What is required: Omit the pictures and copy the entries exactly.

Source material:

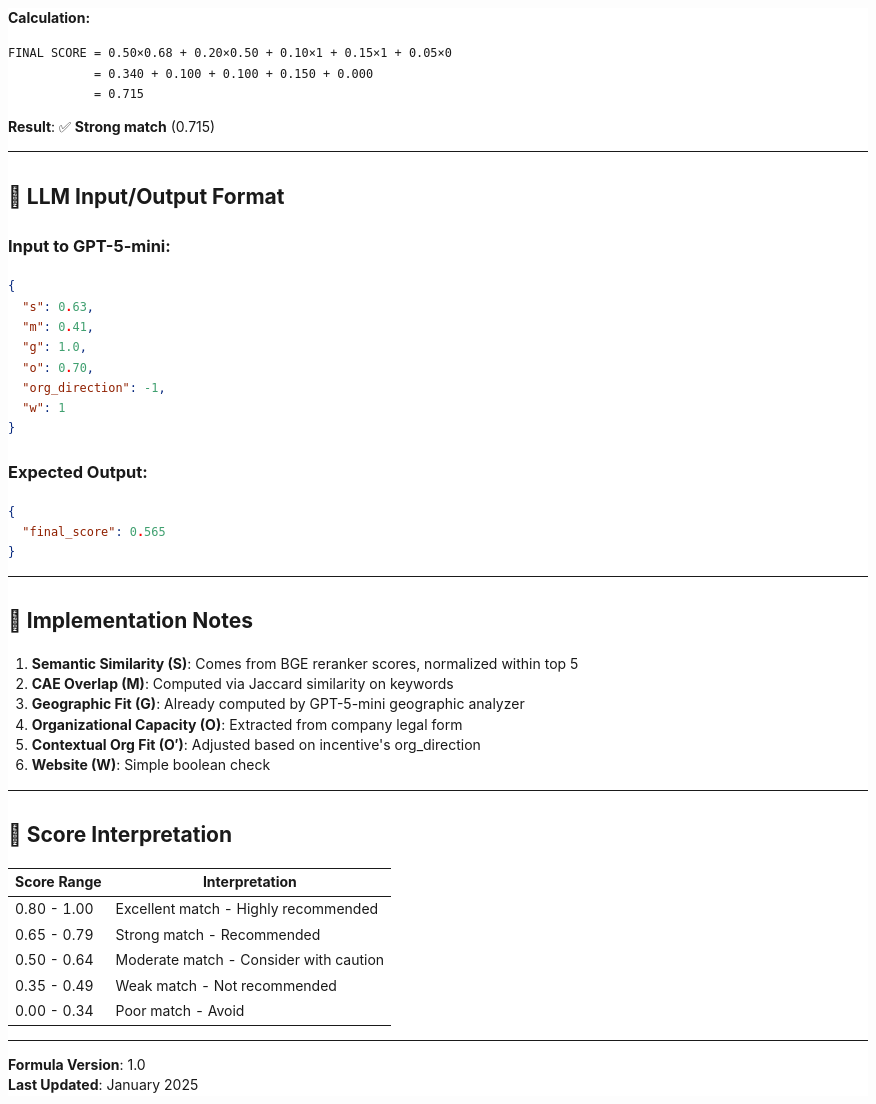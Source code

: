 **Calculation:**
```
FINAL SCORE = 0.50×0.68 + 0.20×0.50 + 0.10×1 + 0.15×1 + 0.05×0
            = 0.340 + 0.100 + 0.100 + 0.150 + 0.000
            = 0.715
```

**Result**: ✅ **Strong match** (0.715)

---

## 🤖 LLM Input/Output Format

### Input to GPT-5-mini:
```json
{
  "s": 0.63,
  "m": 0.41,
  "g": 1.0,
  "o": 0.70,
  "org_direction": -1,
  "w": 1
}
```

### Expected Output:
```json
{
  "final_score": 0.565
}
```

---

## 📝 Implementation Notes

1. **Semantic Similarity (S)**: Comes from BGE reranker scores, normalized within top 5
2. **CAE Overlap (M)**: Computed via Jaccard similarity on keywords
3. **Geographic Fit (G)**: Already computed by GPT-5-mini geographic analyzer
4. **Organizational Capacity (O)**: Extracted from company legal form
5. **Contextual Org Fit (O′)**: Adjusted based on incentive's org_direction
6. **Website (W)**: Simple boolean check

---

## 🎯 Score Interpretation

| Score Range | Interpretation |
|-------------|----------------|
| 0.80 - 1.00 | Excellent match - Highly recommended |
| 0.65 - 0.79 | Strong match - Recommended |
| 0.50 - 0.64 | Moderate match - Consider with caution |
| 0.35 - 0.49 | Weak match - Not recommended |
| 0.00 - 0.34 | Poor match - Avoid |

---

**Formula Version**: 1.0  
**Last Updated**: January 2025
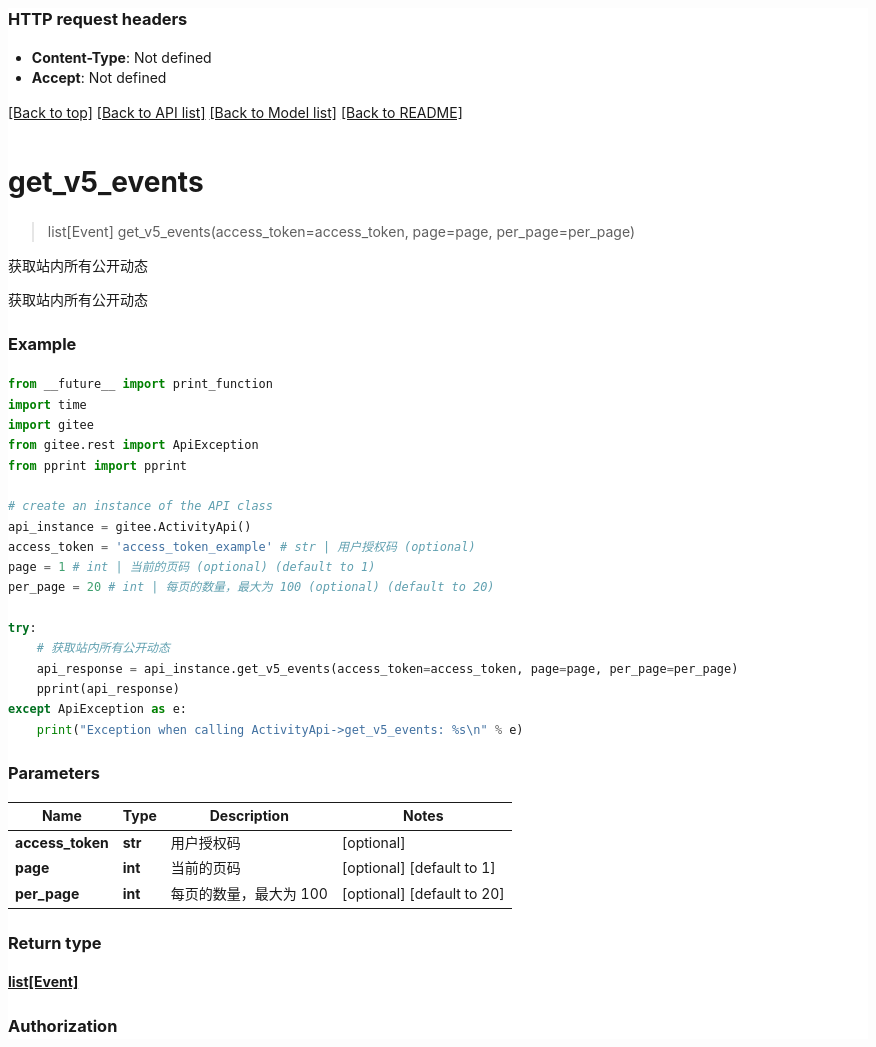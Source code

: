 ### HTTP request headers

 - **Content-Type**: Not defined
 - **Accept**: Not defined

[[Back to top]](#) [[Back to API list]](../README.md#documentation-for-api-endpoints) [[Back to Model list]](../README.md#documentation-for-models) [[Back to README]](../README.md)

# **get_v5_events**
> list[Event] get_v5_events(access_token=access_token, page=page, per_page=per_page)

获取站内所有公开动态

获取站内所有公开动态

### Example
```python
from __future__ import print_function
import time
import gitee
from gitee.rest import ApiException
from pprint import pprint

# create an instance of the API class
api_instance = gitee.ActivityApi()
access_token = 'access_token_example' # str | 用户授权码 (optional)
page = 1 # int | 当前的页码 (optional) (default to 1)
per_page = 20 # int | 每页的数量，最大为 100 (optional) (default to 20)

try:
    # 获取站内所有公开动态
    api_response = api_instance.get_v5_events(access_token=access_token, page=page, per_page=per_page)
    pprint(api_response)
except ApiException as e:
    print("Exception when calling ActivityApi->get_v5_events: %s\n" % e)
```

### Parameters

Name | Type | Description  | Notes
------------- | ------------- | ------------- | -------------
 **access_token** | **str**| 用户授权码 | [optional] 
 **page** | **int**| 当前的页码 | [optional] [default to 1]
 **per_page** | **int**| 每页的数量，最大为 100 | [optional] [default to 20]

### Return type

[**list[Event]**](Event.md)

### Authorization
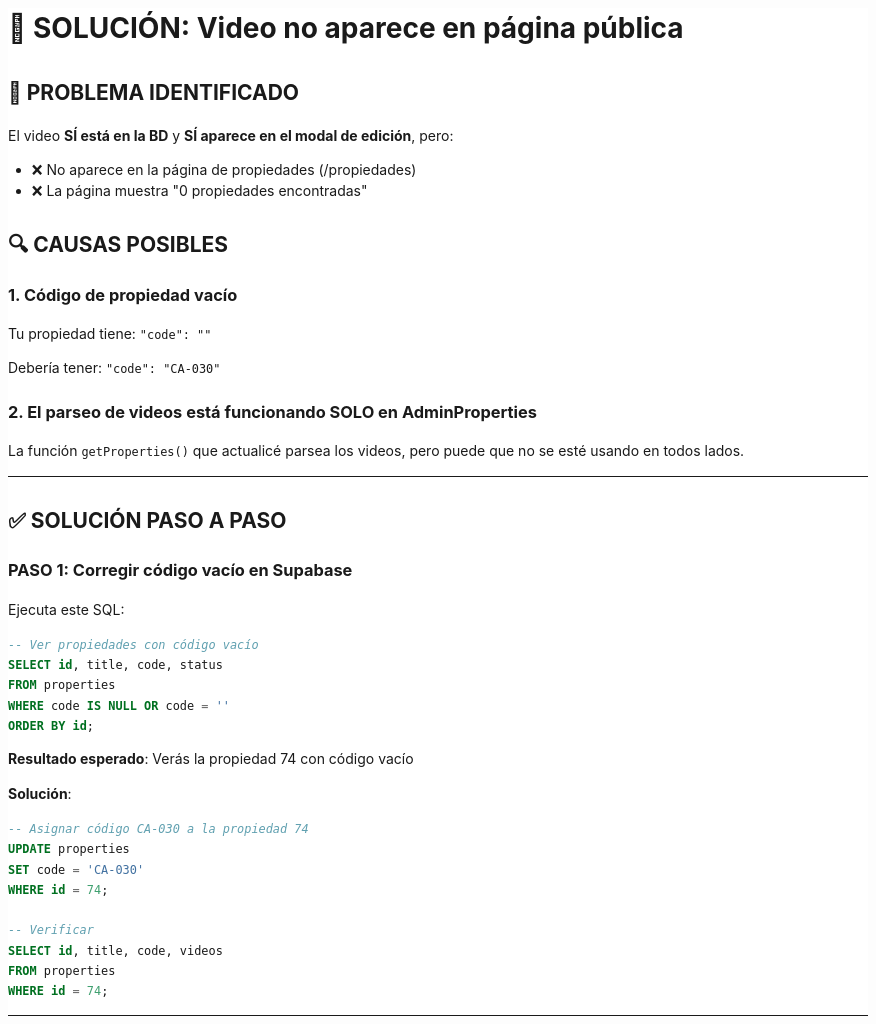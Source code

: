 # 🔧 SOLUCIÓN: Video no aparece en página pública

## 🎯 PROBLEMA IDENTIFICADO

El video **SÍ está en la BD** y **SÍ aparece en el modal de edición**, pero:
- ❌ No aparece en la página de propiedades (/propiedades)
- ❌ La página muestra "0 propiedades encontradas"

## 🔍 CAUSAS POSIBLES

### 1. Código de propiedad vacío
Tu propiedad tiene: `"code": ""`

Debería tener: `"code": "CA-030"`

### 2. El parseo de videos está funcionando SOLO en AdminProperties
La función `getProperties()` que actualicé parsea los videos, pero puede que no se esté usando en todos lados.

---

## ✅ SOLUCIÓN PASO A PASO

### PASO 1: Corregir código vacío en Supabase

Ejecuta este SQL:

```sql
-- Ver propiedades con código vacío
SELECT id, title, code, status
FROM properties
WHERE code IS NULL OR code = ''
ORDER BY id;
```

**Resultado esperado**: Verás la propiedad 74 con código vacío

**Solución**:
```sql
-- Asignar código CA-030 a la propiedad 74
UPDATE properties
SET code = 'CA-030'
WHERE id = 74;

-- Verificar
SELECT id, title, code, videos
FROM properties
WHERE id = 74;
```

---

Completed exercise:
Source code

: **Calculation:**
```
FINAL SCORE = 0.50×0.68 + 0.20×0.50 + 0.10×1 + 0.15×1 + 0.05×0
            = 0.340 + 0.100 + 0.100 + 0.150 + 0.000
            = 0.715
```

**Result**: ✅ **Strong match** (0.715)

---

## 🤖 LLM Input/Output Format

### Input to GPT-5-mini:
```json
{
  "s": 0.63,
  "m": 0.41,
  "g": 1.0,
  "o": 0.70,
  "org_direction": -1,
  "w": 1
}
```

### Expected Output:
```json
{
  "final_score": 0.565
}
```

---

## 📝 Implementation Notes

1. **Semantic Similarity (S)**: Comes from BGE reranker scores, normalized within top 5
2. **CAE Overlap (M)**: Computed via Jaccard similarity on keywords
3. **Geographic Fit (G)**: Already computed by GPT-5-mini geographic analyzer
4. **Organizational Capacity (O)**: Extracted from company legal form
5. **Contextual Org Fit (O′)**: Adjusted based on incentive's org_direction
6. **Website (W)**: Simple boolean check

---

## 🎯 Score Interpretation

| Score Range | Interpretation |
|-------------|----------------|
| 0.80 - 1.00 | Excellent match - Highly recommended |
| 0.65 - 0.79 | Strong match - Recommended |
| 0.50 - 0.64 | Moderate match - Consider with caution |
| 0.35 - 0.49 | Weak match - Not recommended |
| 0.00 - 0.34 | Poor match - Avoid |

---

**Formula Version**: 1.0  
**Last Updated**: January 2025
Source code

: ### HTTP request headers

 - **Content-Type**: Not defined
 - **Accept**: Not defined

[[Back to top]](#) [[Back to API list]](../README.md#documentation-for-api-endpoints) [[Back to Model list]](../README.md#documentation-for-models) [[Back to README]](../README.md)

# **get_v5_events**
> list[Event] get_v5_events(access_token=access_token, page=page, per_page=per_page)

获取站内所有公开动态

获取站内所有公开动态

### Example
```python
from __future__ import print_function
import time
import gitee
from gitee.rest import ApiException
from pprint import pprint

# create an instance of the API class
api_instance = gitee.ActivityApi()
access_token = 'access_token_example' # str | 用户授权码 (optional)
page = 1 # int | 当前的页码 (optional) (default to 1)
per_page = 20 # int | 每页的数量，最大为 100 (optional) (default to 20)

try:
    # 获取站内所有公开动态
    api_response = api_instance.get_v5_events(access_token=access_token, page=page, per_page=per_page)
    pprint(api_response)
except ApiException as e:
    print("Exception when calling ActivityApi->get_v5_events: %s\n" % e)
```

### Parameters

Name | Type | Description  | Notes
------------- | ------------- | ------------- | -------------
 **access_token** | **str**| 用户授权码 | [optional] 
 **page** | **int**| 当前的页码 | [optional] [default to 1]
 **per_page** | **int**| 每页的数量，最大为 100 | [optional] [default to 20]

### Return type

[**list[Event]**](Event.md)

### Authorization
Source code

: # 🔧 SOLUCIÓN: Video no aparece en página pública

## 🎯 PROBLEMA IDENTIFICADO

El video **SÍ está en la BD** y **SÍ aparece en el modal de edición**, pero:
- ❌ No aparece en la página de propiedades (/propiedades)
- ❌ La página muestra "0 propiedades encontradas"

## 🔍 CAUSAS POSIBLES

### 1. Código de propiedad vacío
Tu propiedad tiene: `"code": ""`

Debería tener: `"code": "CA-030"`

### 2. El parseo de videos está funcionando SOLO en AdminProperties
La función `getProperties()` que actualicé parsea los videos, pero puede que no se esté usando en todos lados.

---

## ✅ SOLUCIÓN PASO A PASO

### PASO 1: Corregir código vacío en Supabase

Ejecuta este SQL:

```sql
-- Ver propiedades con código vacío
SELECT id, title, code, status
FROM properties
WHERE code IS NULL OR code = ''
ORDER BY id;
```

**Resultado esperado**: Verás la propiedad 74 con código vacío

**Solución**:
```sql
-- Asignar código CA-030 a la propiedad 74
UPDATE properties
SET code = 'CA-030'
WHERE id = 74;

-- Verificar
SELECT id, title, code, videos
FROM properties
WHERE id = 74;
```

---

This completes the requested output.